Histoire de remettre les idées en place, le 18 juin, j’ai relu cette page des Mémoire de guerre ou de Gaulle décrit son arrivée à Londres : «je m’apparaissais à moi-même, seul et démuni de tout, comme un homme au bord d’un océan qu’il prétendrait franchir à la nage. »

Pour faire bonne mesure, je me suis repassé plusieurs documentaires, surtout ceux d’Antoine Casubolo intitulés « les derniers compagnons ». Ensemble de témoignages de ces Français libres distingués par le titre de «Compagnons de la Libération » qui leur fut décerné par de Gaulle. Au-delà de l’émotion et de l’admiration que l’on éprouve à entendre tous ces héros s’expliquer avec tant de simplicité, on ne peut s’empêcher de se poser, lancinante, la question : comment quelques garçons de 20 ans, de toutes origines sociales, géographiques et politiques, ont pu faire le choix, alors que tout était perdu, la nation effondrée, les élites légitimes appelant à la soumission, de partir sans armes, sans bagages, sans même savoir où aller, simplement pour continuer le combat ? Je dis quelques, car ils furent peu nombreux.
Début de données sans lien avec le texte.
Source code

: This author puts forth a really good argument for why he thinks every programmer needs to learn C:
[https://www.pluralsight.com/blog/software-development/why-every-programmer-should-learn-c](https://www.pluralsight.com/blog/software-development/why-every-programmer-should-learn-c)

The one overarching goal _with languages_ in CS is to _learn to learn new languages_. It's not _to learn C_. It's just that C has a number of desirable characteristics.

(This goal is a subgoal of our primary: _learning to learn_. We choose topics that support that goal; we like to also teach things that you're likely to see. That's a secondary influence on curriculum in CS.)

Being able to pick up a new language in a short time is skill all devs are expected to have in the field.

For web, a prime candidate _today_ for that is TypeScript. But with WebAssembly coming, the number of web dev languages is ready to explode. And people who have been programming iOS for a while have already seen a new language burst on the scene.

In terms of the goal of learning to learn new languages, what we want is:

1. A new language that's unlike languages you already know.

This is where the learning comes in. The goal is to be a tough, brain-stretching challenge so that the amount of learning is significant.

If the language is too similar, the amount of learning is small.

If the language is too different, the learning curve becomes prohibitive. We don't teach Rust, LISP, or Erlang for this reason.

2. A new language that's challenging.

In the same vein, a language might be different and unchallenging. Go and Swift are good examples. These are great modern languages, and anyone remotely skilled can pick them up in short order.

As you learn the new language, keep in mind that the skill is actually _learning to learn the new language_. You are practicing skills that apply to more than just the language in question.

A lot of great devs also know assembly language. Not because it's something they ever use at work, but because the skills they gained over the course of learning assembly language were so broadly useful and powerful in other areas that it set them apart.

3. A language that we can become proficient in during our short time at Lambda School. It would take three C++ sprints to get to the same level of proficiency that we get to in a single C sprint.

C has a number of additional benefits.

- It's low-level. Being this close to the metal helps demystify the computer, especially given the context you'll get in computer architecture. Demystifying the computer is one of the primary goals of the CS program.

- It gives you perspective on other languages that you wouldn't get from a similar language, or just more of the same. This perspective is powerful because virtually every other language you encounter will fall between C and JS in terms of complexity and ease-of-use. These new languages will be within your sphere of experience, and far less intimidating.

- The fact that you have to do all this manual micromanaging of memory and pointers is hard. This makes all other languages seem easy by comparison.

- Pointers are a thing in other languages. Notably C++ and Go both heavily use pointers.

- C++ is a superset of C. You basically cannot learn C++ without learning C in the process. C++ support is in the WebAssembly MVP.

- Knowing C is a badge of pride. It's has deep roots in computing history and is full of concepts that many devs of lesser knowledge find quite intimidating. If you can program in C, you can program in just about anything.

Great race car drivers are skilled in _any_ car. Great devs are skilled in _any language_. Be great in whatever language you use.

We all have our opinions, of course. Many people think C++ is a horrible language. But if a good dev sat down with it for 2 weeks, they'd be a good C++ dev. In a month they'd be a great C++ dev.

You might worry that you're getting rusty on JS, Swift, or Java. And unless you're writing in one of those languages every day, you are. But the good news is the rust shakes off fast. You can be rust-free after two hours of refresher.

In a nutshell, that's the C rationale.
Comme l’a dit Elizabeth de Miribel qui fut la secrétaire de Charles de Gaulle, Londres n’était pas une ville où on arrivait, c’était une ville dont on partait… André Maurois, Raymond Aron, Jean Monnet, Alexis Léger, tous les notables fuyaient pour le confort et la sécurité des États-Unis. Alors, chacun de ceux qui étaient à l’époque, de très jeunes hommes donne son explication. Tous, quelle que soit leur origine ou leur parcours, parlent à leur façon, de la France, du caractère inacceptable de la défaite. Et de la nature de l’ennemi. Et ils racontent le combat, la victoire, le difficile retour à la vie civile.
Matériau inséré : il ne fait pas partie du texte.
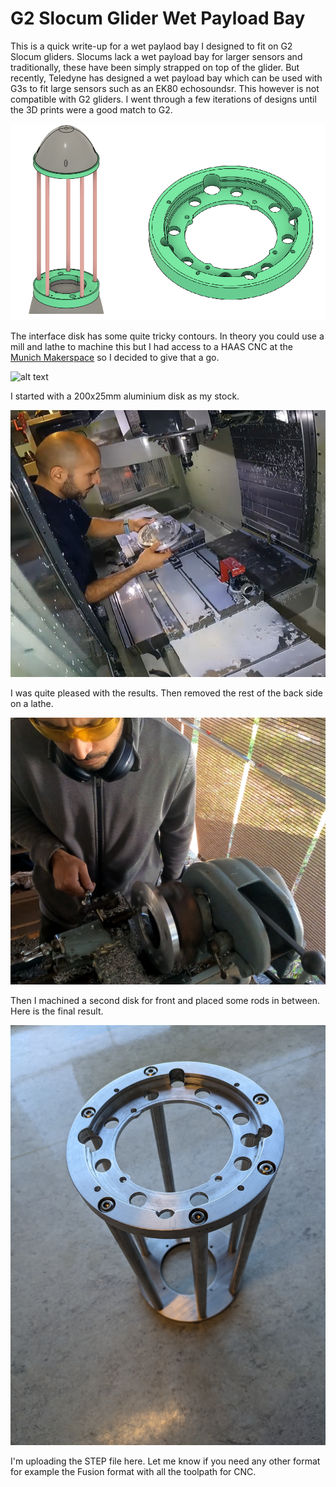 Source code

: # G2 Slocum Glider Wet Payload Bay
This is a quick write-up for a wet paylaod bay I designed to fit on G2 Slocum gliders. 
Slocums lack a wet payload bay for larger sensors and traditionally, these have been simply strapped on top of the glider. But recently, Teledyne has designed a wet payload bay which can be used with G3s to fit large sensors such as an EK80 echosoundsr. This however is not compatible with G2 gliders.
I went through a few iterations of designs until the 3D prints were a good match to G2.

![alt text](https://github.com/e-abdi/G2-Slocum-Wet-Payload-Bay/blob/main/pics/Payload%20Bay%20Design.png)

The interface disk has some quite tricky contours. In theory you could use a mill and lathe to machine this but I had access to a HAAS CNC at the [Munich Makerspace](https://www.unternehmertum.de/en/services/makerspace) so I decided to give that a go.

![alt text](https://github.com/e-abdi/G2-Slocum-Wet-Payload-Bay/blob/main/pics/HAAS%20CNC.jpg)

I started with a 200x25mm aluminium disk as my stock.

![alt text](https://github.com/e-abdi/G2-Slocum-Wet-Payload-Bay/blob/main/pics/CNC%20Result.png)

I was quite pleased with the results. Then removed the rest of the back side on a lathe.

![alt text](https://github.com/e-abdi/G2-Slocum-Wet-Payload-Bay/blob/main/pics/Lathe%20touch-ups.png)

Then I machined a second disk for front and placed some rods in between. Here is the final result.

![alt text](https://github.com/e-abdi/G2-Slocum-Wet-Payload-Bay/blob/main/pics/final%20result.jpg)

I'm uploading the STEP file here. Let me know if you need any other format for example the Fusion format with all the toolpath for CNC.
Maurice Halna du Fretay a été tué aux commandes de son avion lors du raid canadien sur Dieppe en août 42. Il avait rejoint l’Angleterre en novembre 40 après avoir, remonté pièce à pièce un vieil avion qu’il avait réussi à faire à atterrir en terre anglaise. Interrogé, après cet exploit, sur ses motivations il avait répondu simplement : « Je suis pauvre comme Job, je suis libre comme l’air. Je ne suis plus vaincu ».Dans la sociologie particulière de ce groupe étrange, les aristocrates étaient les plus nombreux. En général les cadets de famille. Ils eurent le taux de pertes le plus élevé. Normal.

Il y avait, beaucoup de bretons, de ces marins têtus qui payèrent un si lourd tribut à la bataille de l’Atlantique. Des intellectuels, des enseignants, des étudiants. Peu de paysans et d’ouvriers, catégories assommées par la défaite et la destruction du Parti Communiste. Ils se rattraperont.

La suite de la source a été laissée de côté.